Your task is to copy the lines of the data below from the line holding "on \(V\times V\). Then" through the line holding "for some \(\beta", inclusive, exactly and with nothing added.
▬▬▬▬▬▬▬▬▬▬
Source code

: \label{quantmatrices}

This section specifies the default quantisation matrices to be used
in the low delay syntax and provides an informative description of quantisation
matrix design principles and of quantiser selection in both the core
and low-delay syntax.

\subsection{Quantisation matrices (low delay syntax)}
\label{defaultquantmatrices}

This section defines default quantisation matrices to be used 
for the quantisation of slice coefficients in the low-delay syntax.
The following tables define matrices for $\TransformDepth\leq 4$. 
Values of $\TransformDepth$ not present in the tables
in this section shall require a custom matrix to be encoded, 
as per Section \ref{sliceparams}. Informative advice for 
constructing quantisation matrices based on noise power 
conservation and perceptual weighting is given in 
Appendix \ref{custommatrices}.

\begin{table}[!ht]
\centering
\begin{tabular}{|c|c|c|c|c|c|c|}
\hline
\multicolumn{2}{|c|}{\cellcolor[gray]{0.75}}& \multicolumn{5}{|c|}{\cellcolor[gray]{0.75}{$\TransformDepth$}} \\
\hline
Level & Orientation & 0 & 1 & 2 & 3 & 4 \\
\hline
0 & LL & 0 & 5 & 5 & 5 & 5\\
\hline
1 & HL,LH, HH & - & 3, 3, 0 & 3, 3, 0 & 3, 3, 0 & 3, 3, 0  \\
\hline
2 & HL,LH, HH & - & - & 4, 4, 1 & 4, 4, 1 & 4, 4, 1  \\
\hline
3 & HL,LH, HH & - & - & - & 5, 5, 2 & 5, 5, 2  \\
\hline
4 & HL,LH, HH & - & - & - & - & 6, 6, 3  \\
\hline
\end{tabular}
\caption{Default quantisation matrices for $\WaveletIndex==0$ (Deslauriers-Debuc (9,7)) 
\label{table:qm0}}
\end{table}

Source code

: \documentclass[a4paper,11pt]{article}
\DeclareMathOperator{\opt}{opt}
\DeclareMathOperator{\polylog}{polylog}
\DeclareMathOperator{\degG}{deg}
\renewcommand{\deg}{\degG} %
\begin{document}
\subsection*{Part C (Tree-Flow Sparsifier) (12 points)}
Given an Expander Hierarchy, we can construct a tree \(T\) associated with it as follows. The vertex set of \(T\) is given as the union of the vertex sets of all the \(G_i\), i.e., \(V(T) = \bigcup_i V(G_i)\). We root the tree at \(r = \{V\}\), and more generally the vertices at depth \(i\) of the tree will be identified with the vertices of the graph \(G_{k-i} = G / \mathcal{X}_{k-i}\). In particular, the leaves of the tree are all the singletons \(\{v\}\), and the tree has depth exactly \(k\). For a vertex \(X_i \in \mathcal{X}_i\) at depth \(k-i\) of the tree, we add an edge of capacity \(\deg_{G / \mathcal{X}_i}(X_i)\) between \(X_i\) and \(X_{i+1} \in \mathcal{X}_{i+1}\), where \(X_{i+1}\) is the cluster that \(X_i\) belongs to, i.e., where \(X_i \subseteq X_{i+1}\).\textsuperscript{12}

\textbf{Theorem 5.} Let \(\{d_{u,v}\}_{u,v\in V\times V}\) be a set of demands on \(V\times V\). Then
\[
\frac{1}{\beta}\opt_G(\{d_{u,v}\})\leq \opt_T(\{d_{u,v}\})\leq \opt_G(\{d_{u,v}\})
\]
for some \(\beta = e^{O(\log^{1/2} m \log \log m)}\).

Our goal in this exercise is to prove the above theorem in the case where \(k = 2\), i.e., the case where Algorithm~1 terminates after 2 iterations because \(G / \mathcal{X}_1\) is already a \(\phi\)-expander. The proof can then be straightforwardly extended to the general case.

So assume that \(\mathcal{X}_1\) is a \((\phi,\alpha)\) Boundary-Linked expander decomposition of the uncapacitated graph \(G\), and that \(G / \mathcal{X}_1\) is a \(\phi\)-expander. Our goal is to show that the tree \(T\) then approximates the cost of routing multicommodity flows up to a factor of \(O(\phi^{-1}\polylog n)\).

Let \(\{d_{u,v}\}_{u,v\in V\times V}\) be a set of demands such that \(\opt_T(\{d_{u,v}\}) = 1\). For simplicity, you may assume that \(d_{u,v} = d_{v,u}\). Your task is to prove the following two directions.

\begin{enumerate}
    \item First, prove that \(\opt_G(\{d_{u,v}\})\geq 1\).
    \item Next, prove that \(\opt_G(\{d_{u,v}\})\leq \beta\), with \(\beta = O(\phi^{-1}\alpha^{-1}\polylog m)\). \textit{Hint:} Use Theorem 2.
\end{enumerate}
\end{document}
▬▬▬▬▬▬▬▬▬▬
* _RESPONSE TO THE EXERCISE_:
\textbf{Theorem 5.} Let \(\{d_{u,v}\}_{u,v\in V\times V}\) be a set of demands on \(V\times V\). Then
\[
\frac{1}{\beta}\opt_G(\{d_{u,v}\})\leq \opt_T(\{d_{u,v}\})\leq \opt_G(\{d_{u,v}\})
\]
for some \(\beta = e^{O(\log^{1/2} m \log \log m)}\).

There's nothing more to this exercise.